Su Asianews, le riflessioni di Wei Jingsheng:
Quale potere ha invece incoraggiato il popolo cinese fino a rischiare le loro vite in un confronto con il governo dittatoriale, equipaggiato di carri armati e di mitragliatrici? È la libertà. La sete di libertà e quel poco spazio di libertà di parola durato due mesi ha prodotto il grande coraggio del mio popolo.
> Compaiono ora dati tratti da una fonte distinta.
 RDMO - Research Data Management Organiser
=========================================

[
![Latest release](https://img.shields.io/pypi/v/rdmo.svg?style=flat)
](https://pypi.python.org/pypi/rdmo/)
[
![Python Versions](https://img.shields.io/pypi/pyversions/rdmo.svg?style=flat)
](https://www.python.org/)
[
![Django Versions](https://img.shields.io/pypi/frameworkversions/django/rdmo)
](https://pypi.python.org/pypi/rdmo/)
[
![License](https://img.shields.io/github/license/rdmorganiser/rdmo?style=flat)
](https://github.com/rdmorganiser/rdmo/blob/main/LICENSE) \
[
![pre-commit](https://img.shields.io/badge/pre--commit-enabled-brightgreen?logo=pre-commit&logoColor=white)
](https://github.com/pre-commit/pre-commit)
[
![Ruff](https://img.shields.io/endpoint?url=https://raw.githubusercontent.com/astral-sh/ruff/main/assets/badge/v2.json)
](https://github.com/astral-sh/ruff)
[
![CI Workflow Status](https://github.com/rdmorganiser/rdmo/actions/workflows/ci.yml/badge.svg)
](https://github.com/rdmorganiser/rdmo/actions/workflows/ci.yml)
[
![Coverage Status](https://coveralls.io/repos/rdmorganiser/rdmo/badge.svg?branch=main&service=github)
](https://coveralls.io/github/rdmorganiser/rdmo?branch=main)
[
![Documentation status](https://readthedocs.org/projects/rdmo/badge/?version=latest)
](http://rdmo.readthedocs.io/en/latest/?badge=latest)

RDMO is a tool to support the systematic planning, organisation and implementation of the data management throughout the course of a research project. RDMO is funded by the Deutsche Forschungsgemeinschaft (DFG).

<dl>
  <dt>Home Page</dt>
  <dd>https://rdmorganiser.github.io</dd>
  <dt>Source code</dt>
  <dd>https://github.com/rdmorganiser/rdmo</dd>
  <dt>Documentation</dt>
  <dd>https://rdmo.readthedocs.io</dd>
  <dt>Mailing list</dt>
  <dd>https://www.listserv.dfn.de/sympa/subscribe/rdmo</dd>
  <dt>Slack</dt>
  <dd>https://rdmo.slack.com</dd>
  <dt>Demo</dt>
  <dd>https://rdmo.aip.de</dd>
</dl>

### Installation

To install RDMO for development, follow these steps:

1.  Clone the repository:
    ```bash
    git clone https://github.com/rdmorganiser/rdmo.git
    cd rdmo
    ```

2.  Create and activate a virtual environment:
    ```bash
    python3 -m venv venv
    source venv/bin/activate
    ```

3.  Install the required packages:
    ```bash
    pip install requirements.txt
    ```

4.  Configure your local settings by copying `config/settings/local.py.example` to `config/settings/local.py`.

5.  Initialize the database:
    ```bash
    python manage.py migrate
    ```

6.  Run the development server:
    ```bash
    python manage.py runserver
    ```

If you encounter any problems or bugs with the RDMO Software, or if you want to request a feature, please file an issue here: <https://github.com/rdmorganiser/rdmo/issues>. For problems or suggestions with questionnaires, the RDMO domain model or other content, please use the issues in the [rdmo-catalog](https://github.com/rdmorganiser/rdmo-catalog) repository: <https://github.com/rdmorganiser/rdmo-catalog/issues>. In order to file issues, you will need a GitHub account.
E mentre le autorità "commemorano" Tiananmen con arresti, siti internet oscurati, e controlli sui turisti, è uscito in inglese, ne avevo parlato qualche giorno fa, il libro di memorie di Zhao Ziyang, segretario del Partito comunista cinese all'epoca della sanguinosa repressione, colui che dall'interno del regime sosteneva il dialogo con gli studenti. Andò diversamente, come sappiamo. Vi consiglio vivamente la "pre-recensione" di 1972, come al solito impeccabile:
Ovviamente salva se stesso, contrapponendo la sua mentalità aperta e riformatrice alle chiusure dei vertici. Ma al di là del punto di vista comprensibilmente soggettivo, il documento storico è di una importanza epocale, se si considera che oggi in Cina l'argomento è di fatto bandito dalla discussione politica e che la versione ufficiale delle proteste democratiche come "disordini controrivoluzionari" resta l'unica accettata... Sugli studenti il suo giudizio rivela alcuni problemi di interpretazione: secondo lui la più grande richiesta di libertà nella storia cinese si poteva risolvere con alcune piccole correzioni degli errori di gestione. Non volevano il rovesciamento del sistema, afferma, ma la sua rettifica. Risulta difficile credere a questa versione, che probabilmente fu quella con cui lo stesso Zhao provò a convincere il Politburo, finché gli fu permesso, a non usare la forza contro i civili e che finì per assimilare come la unica realtà. Qui emerge un aspetto della figura di Zhao Ziyang che sarebbe un errore non sottolineare: nonostante la sorte comune, gli arresti domiciliari, Zhao non era un Aung San Suu Kyi cinese. Non era un leader di opposizione, nemmeno di una fazione interna al Partito. Era un membro di primo piano di quello stesso Partito che nelle sue memorie critica così aspramente e non ne uscì finché non fu spodestato. Era un uomo che certamente non voleva sparare agli studenti ma che comunque voleva salvare il Partito e il suo potere. E' per questo che ciò che più sorprende nelle sue memorie è, a mio avviso, il suo riconoscimento del valore della democrazia parlamentare come unico strumento possibile per il governo della nazione cinese: il suo richiamo alla necessità di un sistema multipartitico, della libertà di stampa e di un giudiziario indipendente, potrebbero essere tranquillamente sottoscritti dai promotori della Charta 08, il documento che lo scorso dicembre ha scosso la scena politica cinese... Quando si parla del governo cinese va sempre tenuto presente che senza Tiananmen, senza quel bagno di sangue, gli attuali detentori del potere non sarebbero oggi dove sono. L'attuale classe dirigente che regna a Pechino è figlia di quel massacro, e chi fa finta di dimenticarselo rende uno scarso servizio alla verità. Il ventennale della strage era già un grattacapo non da poco per Hu Jintao e compagnia. Con Zhao che parla dalla tomba rischia di diventare un piccolo grande incubo.